I've never really understood it when a restaurant advertised something around "all you can eat". I'm not talking about the local buffet, where a parade of overcooked foods sit under heating lamps, which somehow physically pull moisture out of everything (even the water makes you more thirsty). No, I'm referencing the "endless pasta", "all-you-can eat wings", or the ever popular - "endless stack of pancakes". In my fitlifestyle, I couldn't imagine my mind letting me get through the first plate (this probably had a name for it - food guilt, gut prevention, or trainer ego might be fitting descriptions). So as the cavalcade of food challenges continue, I thought this week's selection would be an interesting one - all you can eat pancakes. Maybe those restaurants know more than I think they do.

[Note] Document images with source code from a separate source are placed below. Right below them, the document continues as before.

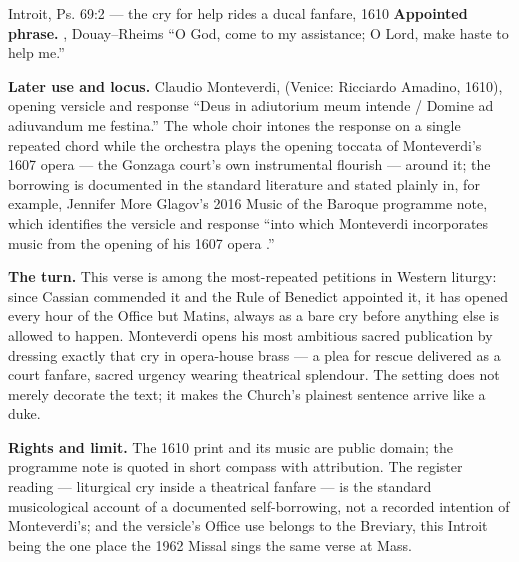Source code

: \begin{afterlife}{Introit, Ps. 69:2 --- the cry for help rides a ducal fanfare, 1610}
\textbf{Appointed phrase.} , Douay--Rheims ``O God, come to my assistance; O Lord,
make haste to help me.''

\textbf{Later use and locus.} Claudio Monteverdi,  (Venice: Ricciardo Amadino, 1610), opening versicle and response
``Deus in adiutorium meum intende / Domine ad adiuvandum me festina.'' The
whole choir intones the response on a single repeated chord while the
orchestra plays the opening toccata of Monteverdi's 1607 opera 
--- the Gonzaga court's own instrumental flourish --- around it; the borrowing
is documented in the standard literature and stated plainly in, for example,
Jennifer More Glagov's 2016 Music of the Baroque programme note, which
identifies the versicle and response ``into which Monteverdi incorporates
music from the opening of his 1607 opera .''

\textbf{The turn.} This verse is among the most-repeated petitions in Western
liturgy: since Cassian commended it and the Rule of Benedict appointed it, it
has opened every hour of the Office but Matins, always as a bare cry before
anything else is allowed to happen. Monteverdi opens his most ambitious sacred
publication by dressing exactly that cry in opera-house brass --- a plea for
rescue delivered as a court fanfare, sacred urgency wearing theatrical
splendour. The setting does not merely decorate the text; it makes the
Church's plainest sentence arrive like a duke.

\textbf{Rights and limit.} The 1610 print and its music are public domain; the
programme note is quoted in short compass with attribution. The register
reading --- liturgical cry inside a theatrical fanfare --- is the standard
musicological account of a documented self-borrowing, not a recorded intention
of Monteverdi's; and the versicle's Office use belongs to the Breviary, this
Introit being the one place the 1962 Missal sings the same verse at Mass.
\end{afterlife}
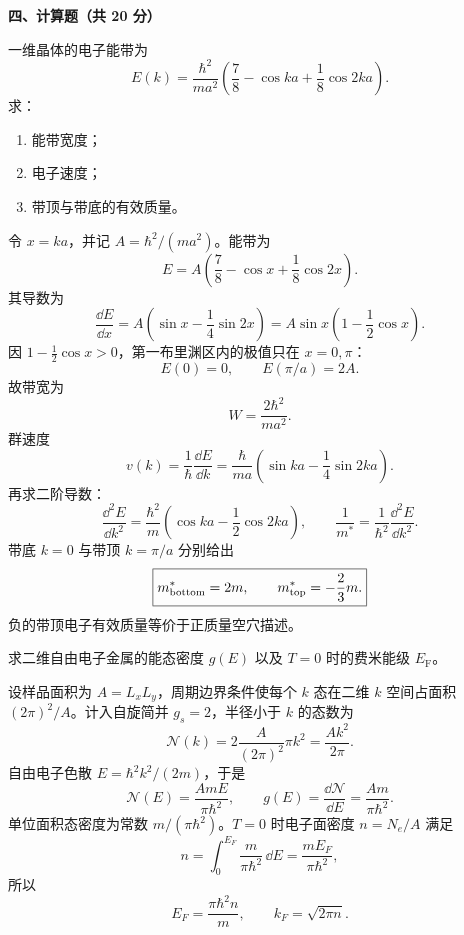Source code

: \textbf{四、计算题（共 20 分）}

\begin{question}[10 分]
一维晶体的电子能带为
\[
 E(k)=\frac{\hbar^2}{ma^2}\left(\frac78-\cos ka+\frac18\cos2ka\right).
\]
求：
\begin{enumerate}
  \item 能带宽度；
  \item 电子速度；
  \item 带顶与带底的有效质量。
\end{enumerate}


\begin{solution}
令 $x=ka$，并记 $A=\hbar^2/(ma^2)$。能带为
\[
 E=A\left(\frac78-\cos x+\frac18\cos2x\right).
\]
其导数为
\[
 \frac{\dd E}{\dd x}=A\left(\sin x-\frac14\sin2x\right)
 =A\sin x\left(1-\frac12\cos x\right).
\]
因 $1-\frac12\cos x>0$，第一布里渊区内的极值只在 $x=0,\pi$：
\[
 E(0)=0,\qquad E(\pi/a)=2A.
\]
故带宽为
\[
 \boxed{W=\frac{2\hbar^2}{ma^2}.}
\]
群速度
\[
 \boxed{v(k)=\frac1\hbar\frac{\dd E}{\dd k}
 =\frac{\hbar}{ma}\left(\sin ka-\frac14\sin2ka\right).}
\]
再求二阶导数：
\[
 \frac{\dd^2E}{\dd k^2}=\frac{\hbar^2}{m}
 \left(\cos ka-\frac12\cos2ka\right),
 \qquad
 \frac1{m^*}=\frac1{\hbar^2}\frac{\dd^2E}{\dd k^2}.
\]
带底 $k=0$ 与带顶 $k=\pi/a$ 分别给出
\[
 \boxed{m^*_{\rm bottom}=2m,\qquad
 m^*_{\rm top}=-\frac23m.}
\]
负的带顶电子有效质量等价于正质量空穴描述。
\end{solution}
\end{question}

\begin{question}[10 分]
求二维自由电子金属的能态密度 $g(E)$ 以及 $T=0$ 时的费米能级 $E_{\mathrm F}$。


\begin{solution}
设样品面积为 $A=L_xL_y$，周期边界条件使每个 $k$ 态在二维 $k$ 空间占面积 $(2\pi)^2/A$。计入自旋简并 $g_s=2$，半径小于 $k$ 的态数为
\[
 \mathcal N(k)=2\frac{A}{(2\pi)^2}\pi k^2=\frac{Ak^2}{2\pi}.
\]
自由电子色散 $E=\hbar^2k^2/(2m)$，于是
\[
 \mathcal N(E)=\frac{AmE}{\pi\hbar^2},
 \qquad
 \boxed{g(E)=\frac{\dd\mathcal N}{\dd E}=\frac{Am}{\pi\hbar^2}.}
\]
单位面积态密度为常数 $m/(\pi\hbar^2)$。$T=0$ 时电子面密度 $n=N_e/A$ 满足
\[
 n=\int_0^{E_F}\frac{m}{\pi\hbar^2}\,\dd E
 =\frac{mE_F}{\pi\hbar^2},
\]
所以
\[
 \boxed{E_F=\frac{\pi\hbar^2n}{m},\qquad
 k_F=\sqrt{2\pi n}.}
\]
\end{solution}
\end{question}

After last week's debacle (see the "What the Fuddrucker?" Challenge), I was committed to a few new things this week:
Nothing where I spent $20 for the pleasure of vomiting in a "sanitary" restaurant lavatory
Something from the comfort of my own home, so if I failed, only my wife would point and laugh
I figured for one of these "all you can eat" food challenges, it was important to set a goal. I set a high bar of 20 pancakes, and to really make this a challenge, I decided to let my wife make them. Just kidding dear. Don't look at me like that, I'm just making a funny. Yes, I'm fine sleeping on the couch (as stated in my last post, the channel surfing never gets old).
I joke, but it was very nice of my wife to provide homemade, not burnt (again, I can't help myself. I'm aware that I'm digging the hole but can't put the shovel down) pancakes for the challenge. As an initial "dive" into the challenge, I took on 6 pancakes as my first plate. Now, it turned to my choice of topping, which really illustrated the fact that I'm lost somewhere between fit and Fat Albert. The available toppings in the house:
Low Calorie syrup (Walmart brand - now you know how big of a spender I am)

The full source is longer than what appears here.